START Records shown

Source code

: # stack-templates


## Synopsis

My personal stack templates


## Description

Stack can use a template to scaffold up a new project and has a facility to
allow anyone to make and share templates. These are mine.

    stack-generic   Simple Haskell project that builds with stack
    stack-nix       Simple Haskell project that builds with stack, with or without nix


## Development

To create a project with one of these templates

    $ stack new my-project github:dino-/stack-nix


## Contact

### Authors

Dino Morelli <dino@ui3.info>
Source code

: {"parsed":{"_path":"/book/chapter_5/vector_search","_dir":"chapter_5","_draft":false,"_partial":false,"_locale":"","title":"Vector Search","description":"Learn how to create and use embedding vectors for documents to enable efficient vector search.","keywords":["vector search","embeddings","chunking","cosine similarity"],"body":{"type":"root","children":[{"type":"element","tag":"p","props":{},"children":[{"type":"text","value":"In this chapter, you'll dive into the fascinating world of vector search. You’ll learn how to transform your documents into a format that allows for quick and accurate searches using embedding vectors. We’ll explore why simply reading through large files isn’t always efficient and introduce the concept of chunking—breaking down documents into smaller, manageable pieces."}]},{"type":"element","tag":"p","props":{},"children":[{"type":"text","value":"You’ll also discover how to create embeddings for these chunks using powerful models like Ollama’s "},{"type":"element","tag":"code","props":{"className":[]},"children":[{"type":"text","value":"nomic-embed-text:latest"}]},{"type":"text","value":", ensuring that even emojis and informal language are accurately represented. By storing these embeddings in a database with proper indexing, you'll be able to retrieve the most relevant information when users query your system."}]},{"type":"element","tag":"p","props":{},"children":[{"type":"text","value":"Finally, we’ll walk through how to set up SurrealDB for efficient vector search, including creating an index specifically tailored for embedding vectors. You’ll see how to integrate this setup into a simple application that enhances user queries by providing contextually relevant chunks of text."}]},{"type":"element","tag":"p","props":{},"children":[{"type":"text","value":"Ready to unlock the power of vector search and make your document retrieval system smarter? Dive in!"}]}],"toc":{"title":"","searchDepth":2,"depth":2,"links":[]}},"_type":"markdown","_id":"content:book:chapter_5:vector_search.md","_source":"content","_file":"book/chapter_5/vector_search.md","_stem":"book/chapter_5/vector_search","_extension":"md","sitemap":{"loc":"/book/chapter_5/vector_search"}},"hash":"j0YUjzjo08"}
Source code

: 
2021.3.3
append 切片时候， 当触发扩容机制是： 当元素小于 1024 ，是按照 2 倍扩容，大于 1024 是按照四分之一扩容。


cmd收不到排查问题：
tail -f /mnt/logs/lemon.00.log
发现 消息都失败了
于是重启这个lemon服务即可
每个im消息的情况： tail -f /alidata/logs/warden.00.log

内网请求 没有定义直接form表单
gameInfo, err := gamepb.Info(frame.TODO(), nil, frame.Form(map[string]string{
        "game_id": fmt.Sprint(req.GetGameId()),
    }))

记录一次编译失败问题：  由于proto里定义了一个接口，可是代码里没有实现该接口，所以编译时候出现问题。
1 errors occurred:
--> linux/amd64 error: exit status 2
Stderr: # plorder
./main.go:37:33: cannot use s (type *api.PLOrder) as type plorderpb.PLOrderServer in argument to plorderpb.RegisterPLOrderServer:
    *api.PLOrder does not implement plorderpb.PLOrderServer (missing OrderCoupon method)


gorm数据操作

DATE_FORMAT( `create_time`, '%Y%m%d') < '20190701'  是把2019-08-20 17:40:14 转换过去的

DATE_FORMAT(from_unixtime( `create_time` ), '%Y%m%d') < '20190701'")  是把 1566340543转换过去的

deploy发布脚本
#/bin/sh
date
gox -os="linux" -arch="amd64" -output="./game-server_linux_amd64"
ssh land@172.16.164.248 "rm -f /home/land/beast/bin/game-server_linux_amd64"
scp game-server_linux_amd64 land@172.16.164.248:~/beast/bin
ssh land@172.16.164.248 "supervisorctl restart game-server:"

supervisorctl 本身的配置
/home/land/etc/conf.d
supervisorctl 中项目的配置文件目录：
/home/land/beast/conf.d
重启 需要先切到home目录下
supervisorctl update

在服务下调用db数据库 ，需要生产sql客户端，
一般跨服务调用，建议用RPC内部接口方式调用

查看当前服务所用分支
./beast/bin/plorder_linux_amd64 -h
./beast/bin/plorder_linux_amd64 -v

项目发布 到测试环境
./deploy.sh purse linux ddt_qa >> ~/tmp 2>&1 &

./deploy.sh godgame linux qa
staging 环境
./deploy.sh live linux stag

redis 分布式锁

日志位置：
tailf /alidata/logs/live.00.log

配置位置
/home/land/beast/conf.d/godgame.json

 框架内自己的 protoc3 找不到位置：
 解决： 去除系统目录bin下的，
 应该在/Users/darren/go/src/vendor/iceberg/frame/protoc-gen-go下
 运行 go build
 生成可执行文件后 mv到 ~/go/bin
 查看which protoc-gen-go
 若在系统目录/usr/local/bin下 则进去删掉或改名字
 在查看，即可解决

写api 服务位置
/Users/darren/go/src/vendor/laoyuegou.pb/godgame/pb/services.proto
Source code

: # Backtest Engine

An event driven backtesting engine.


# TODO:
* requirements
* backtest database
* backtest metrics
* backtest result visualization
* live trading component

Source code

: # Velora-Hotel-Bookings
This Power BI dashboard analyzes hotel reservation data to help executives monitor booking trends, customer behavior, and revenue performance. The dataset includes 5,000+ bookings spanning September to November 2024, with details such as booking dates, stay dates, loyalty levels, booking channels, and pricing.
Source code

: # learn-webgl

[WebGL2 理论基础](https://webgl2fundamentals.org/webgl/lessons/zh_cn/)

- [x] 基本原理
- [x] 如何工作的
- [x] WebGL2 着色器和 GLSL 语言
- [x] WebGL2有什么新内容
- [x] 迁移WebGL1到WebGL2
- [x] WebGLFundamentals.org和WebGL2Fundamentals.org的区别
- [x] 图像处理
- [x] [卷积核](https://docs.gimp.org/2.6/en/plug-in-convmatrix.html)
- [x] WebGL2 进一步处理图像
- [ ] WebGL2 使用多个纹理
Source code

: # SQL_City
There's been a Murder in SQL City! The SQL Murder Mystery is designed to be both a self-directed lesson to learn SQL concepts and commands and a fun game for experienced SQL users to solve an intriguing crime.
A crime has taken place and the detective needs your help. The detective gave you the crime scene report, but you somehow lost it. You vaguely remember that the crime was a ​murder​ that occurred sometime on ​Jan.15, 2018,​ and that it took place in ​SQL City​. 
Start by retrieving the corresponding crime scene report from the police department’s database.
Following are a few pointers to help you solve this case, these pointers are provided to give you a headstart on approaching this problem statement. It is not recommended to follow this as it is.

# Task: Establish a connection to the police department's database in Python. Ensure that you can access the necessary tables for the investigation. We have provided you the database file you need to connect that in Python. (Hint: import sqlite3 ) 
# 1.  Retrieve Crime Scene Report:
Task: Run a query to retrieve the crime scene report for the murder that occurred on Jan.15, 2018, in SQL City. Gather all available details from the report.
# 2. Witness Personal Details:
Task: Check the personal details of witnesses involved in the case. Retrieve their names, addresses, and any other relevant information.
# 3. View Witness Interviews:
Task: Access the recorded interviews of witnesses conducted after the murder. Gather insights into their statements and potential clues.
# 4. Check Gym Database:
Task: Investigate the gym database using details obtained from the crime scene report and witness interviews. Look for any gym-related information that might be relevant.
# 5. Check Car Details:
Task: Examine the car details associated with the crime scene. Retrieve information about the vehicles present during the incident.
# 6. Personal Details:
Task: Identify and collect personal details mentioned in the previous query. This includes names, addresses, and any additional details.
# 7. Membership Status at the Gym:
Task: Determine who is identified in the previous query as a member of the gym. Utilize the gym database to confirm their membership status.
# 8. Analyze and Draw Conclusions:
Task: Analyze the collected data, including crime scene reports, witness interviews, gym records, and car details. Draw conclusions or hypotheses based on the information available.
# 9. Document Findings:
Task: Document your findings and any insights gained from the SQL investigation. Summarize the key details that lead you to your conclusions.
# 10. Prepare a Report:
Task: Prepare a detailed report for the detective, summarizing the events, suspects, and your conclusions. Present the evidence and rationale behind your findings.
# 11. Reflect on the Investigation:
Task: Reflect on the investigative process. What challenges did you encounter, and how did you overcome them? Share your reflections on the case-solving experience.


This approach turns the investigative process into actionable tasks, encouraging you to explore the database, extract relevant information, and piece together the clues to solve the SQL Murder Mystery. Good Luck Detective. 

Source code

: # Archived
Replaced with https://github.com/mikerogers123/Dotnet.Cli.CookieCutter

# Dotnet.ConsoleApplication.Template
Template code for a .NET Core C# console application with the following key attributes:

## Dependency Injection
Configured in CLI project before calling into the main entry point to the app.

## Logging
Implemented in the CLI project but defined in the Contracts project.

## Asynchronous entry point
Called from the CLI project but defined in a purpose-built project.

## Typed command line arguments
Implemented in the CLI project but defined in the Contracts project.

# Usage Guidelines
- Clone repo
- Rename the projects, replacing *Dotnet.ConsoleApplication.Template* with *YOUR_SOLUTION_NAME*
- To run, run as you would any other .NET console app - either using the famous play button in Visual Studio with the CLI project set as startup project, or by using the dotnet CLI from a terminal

END Records shown

## Aim of the task
Look back at the data above. Transcribe exactly the lines starting at the line that contains "一般跨服务调用，建议用RPC内部接口方式调用" and ending at the line that contains "There's been a".

## Task solution
一般跨服务调用，建议用RPC内部接口方式调用

查看当前服务所用分支
./beast/bin/plorder_linux_amd64 -h
./beast/bin/plorder_linux_amd64 -v

项目发布 到测试环境
./deploy.sh purse linux ddt_qa >> ~/tmp 2>&1 &

./deploy.sh godgame linux qa
staging 环境
./deploy.sh live linux stag

redis 分布式锁

日志位置：
tailf /alidata/logs/live.00.log

配置位置
/home/land/beast/conf.d/godgame.json

 框架内自己的 protoc3 找不到位置：
 解决： 去除系统目录bin下的，
 应该在/Users/darren/go/src/vendor/iceberg/frame/protoc-gen-go下
 运行 go build
 生成可执行文件后 mv到 ~/go/bin
 查看which protoc-gen-go
 若在系统目录/usr/local/bin下 则进去删掉或改名字
 在查看，即可解决

写api 服务位置
/Users/darren/go/src/vendor/laoyuegou.pb/godgame/pb/services.proto
Source code

: # Backtest Engine

An event driven backtesting engine.


# TODO:
* requirements
* backtest database
* backtest metrics
* backtest result visualization
* live trading component

Source code

: # Velora-Hotel-Bookings
This Power BI dashboard analyzes hotel reservation data to help executives monitor booking trends, customer behavior, and revenue performance. The dataset includes 5,000+ bookings spanning September to November 2024, with details such as booking dates, stay dates, loyalty levels, booking channels, and pricing.
Source code

: # learn-webgl

[WebGL2 理论基础](https://webgl2fundamentals.org/webgl/lessons/zh_cn/)

- [x] 基本原理
- [x] 如何工作的
- [x] WebGL2 着色器和 GLSL 语言
- [x] WebGL2有什么新内容
- [x] 迁移WebGL1到WebGL2
- [x] WebGLFundamentals.org和WebGL2Fundamentals.org的区别
- [x] 图像处理
- [x] [卷积核](https://docs.gimp.org/2.6/en/plug-in-convmatrix.html)
- [x] WebGL2 进一步处理图像
- [ ] WebGL2 使用多个纹理
Source code

: # SQL_City
There's been a Murder in SQL City! The SQL Murder Mystery is designed to be both a self-directed lesson to learn SQL concepts and commands and a fun game for experienced SQL users to solve an intriguing crime.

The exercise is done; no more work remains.